### ABOUT THIS TASK
Print out each record, keeping it identical to the original.

### PROVIDED ENTRIES
• • • • •
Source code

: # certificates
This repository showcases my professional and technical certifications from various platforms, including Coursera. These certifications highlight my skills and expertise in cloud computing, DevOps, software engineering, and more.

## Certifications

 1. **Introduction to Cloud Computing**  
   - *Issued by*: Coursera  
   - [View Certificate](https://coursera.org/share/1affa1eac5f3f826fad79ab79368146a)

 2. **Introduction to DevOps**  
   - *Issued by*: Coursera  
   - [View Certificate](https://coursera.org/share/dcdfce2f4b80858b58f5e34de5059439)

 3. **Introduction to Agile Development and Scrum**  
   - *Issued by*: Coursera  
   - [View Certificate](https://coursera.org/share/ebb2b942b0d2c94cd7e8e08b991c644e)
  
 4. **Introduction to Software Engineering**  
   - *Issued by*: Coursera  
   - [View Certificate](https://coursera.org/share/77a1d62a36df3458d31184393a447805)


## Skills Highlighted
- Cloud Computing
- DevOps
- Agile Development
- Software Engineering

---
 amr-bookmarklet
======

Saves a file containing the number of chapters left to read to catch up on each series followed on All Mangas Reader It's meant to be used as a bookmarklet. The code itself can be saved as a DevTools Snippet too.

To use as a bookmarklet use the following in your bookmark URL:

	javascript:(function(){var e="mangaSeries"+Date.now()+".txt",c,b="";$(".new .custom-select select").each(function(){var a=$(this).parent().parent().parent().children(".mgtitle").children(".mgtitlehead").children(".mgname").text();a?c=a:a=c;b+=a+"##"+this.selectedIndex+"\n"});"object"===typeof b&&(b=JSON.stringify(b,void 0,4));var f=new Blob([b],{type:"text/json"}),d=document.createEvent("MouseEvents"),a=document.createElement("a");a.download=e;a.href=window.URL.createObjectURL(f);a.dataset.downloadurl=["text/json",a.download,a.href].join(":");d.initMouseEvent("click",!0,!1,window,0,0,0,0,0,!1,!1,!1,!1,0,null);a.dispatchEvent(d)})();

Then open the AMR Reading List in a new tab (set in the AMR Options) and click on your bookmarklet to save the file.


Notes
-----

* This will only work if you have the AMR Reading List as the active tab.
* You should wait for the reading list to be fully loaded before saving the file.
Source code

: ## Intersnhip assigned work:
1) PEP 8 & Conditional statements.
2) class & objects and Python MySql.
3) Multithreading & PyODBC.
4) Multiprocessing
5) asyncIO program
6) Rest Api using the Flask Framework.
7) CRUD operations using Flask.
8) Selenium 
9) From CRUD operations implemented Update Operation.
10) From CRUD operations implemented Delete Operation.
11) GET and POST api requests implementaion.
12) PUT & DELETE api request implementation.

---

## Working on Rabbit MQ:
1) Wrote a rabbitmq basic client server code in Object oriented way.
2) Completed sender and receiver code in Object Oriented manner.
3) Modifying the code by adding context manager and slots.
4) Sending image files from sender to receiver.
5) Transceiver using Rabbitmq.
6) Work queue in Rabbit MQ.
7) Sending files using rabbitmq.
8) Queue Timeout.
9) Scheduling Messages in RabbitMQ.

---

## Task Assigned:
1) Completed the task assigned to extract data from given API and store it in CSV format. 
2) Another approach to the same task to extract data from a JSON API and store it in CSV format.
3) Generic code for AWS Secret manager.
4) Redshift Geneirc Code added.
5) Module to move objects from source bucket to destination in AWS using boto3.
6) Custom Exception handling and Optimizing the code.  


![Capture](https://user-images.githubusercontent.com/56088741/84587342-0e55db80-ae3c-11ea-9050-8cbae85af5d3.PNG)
• • • • •
### REPLY TO THE EXERCISE
Source code

: # certificates
This repository showcases my professional and technical certifications from various platforms, including Coursera. These certifications highlight my skills and expertise in cloud computing, DevOps, software engineering, and more.

## Certifications

 1. **Introduction to Cloud Computing**  
   - *Issued by*: Coursera  
   - [View Certificate](https://coursera.org/share/1affa1eac5f3f826fad79ab79368146a)

 2. **Introduction to DevOps**  
   - *Issued by*: Coursera  
   - [View Certificate](https://coursera.org/share/dcdfce2f4b80858b58f5e34de5059439)

 3. **Introduction to Agile Development and Scrum**  
   - *Issued by*: Coursera  
   - [View Certificate](https://coursera.org/share/ebb2b942b0d2c94cd7e8e08b991c644e)
  
 4. **Introduction to Software Engineering**  
   - *Issued by*: Coursera  
   - [View Certificate](https://coursera.org/share/77a1d62a36df3458d31184393a447805)


## Skills Highlighted
- Cloud Computing
- DevOps
- Agile Development
- Software Engineering

---
 amr-bookmarklet
======

Saves a file containing the number of chapters left to read to catch up on each series followed on All Mangas Reader It's meant to be used as a bookmarklet. The code itself can be saved as a DevTools Snippet too.

To use as a bookmarklet use the following in your bookmark URL:

	javascript:(function(){var e="mangaSeries"+Date.now()+".txt",c,b="";$(".new .custom-select select").each(function(){var a=$(this).parent().parent().parent().children(".mgtitle").children(".mgtitlehead").children(".mgname").text();a?c=a:a=c;b+=a+"##"+this.selectedIndex+"\n"});"object"===typeof b&&(b=JSON.stringify(b,void 0,4));var f=new Blob([b],{type:"text/json"}),d=document.createEvent("MouseEvents"),a=document.createElement("a");a.download=e;a.href=window.URL.createObjectURL(f);a.dataset.downloadurl=["text/json",a.download,a.href].join(":");d.initMouseEvent("click",!0,!1,window,0,0,0,0,0,!1,!1,!1,!1,0,null);a.dispatchEvent(d)})();

Then open the AMR Reading List in a new tab (set in the AMR Options) and click on your bookmarklet to save the file.


Notes
-----

* This will only work if you have the AMR Reading List as the active tab.
* You should wait for the reading list to be fully loaded before saving the file.
Source code

: ## Intersnhip assigned work:
1) PEP 8 & Conditional statements.
2) class & objects and Python MySql.
3) Multithreading & PyODBC.
4) Multiprocessing
5) asyncIO program
6) Rest Api using the Flask Framework.
7) CRUD operations using Flask.
8) Selenium 
9) From CRUD operations implemented Update Operation.
10) From CRUD operations implemented Delete Operation.
11) GET and POST api requests implementaion.
12) PUT & DELETE api request implementation.

---

## Working on Rabbit MQ:
1) Wrote a rabbitmq basic client server code in Object oriented way.
2) Completed sender and receiver code in Object Oriented manner.
3) Modifying the code by adding context manager and slots.
4) Sending image files from sender to receiver.
5) Transceiver using Rabbitmq.
6) Work queue in Rabbit MQ.
7) Sending files using rabbitmq.
8) Queue Timeout.
9) Scheduling Messages in RabbitMQ.

---

## Task Assigned:
1) Completed the task assigned to extract data from given API and store it in CSV format. 
2) Another approach to the same task to extract data from a JSON API and store it in CSV format.
3) Generic code for AWS Secret manager.
4) Redshift Geneirc Code added.
5) Module to move objects from source bucket to destination in AWS using boto3.
6) Custom Exception handling and Optimizing the code.  


![Capture](https://user-images.githubusercontent.com/56088741/84587342-0e55db80-ae3c-11ea-9050-8cbae85af5d3.PNG)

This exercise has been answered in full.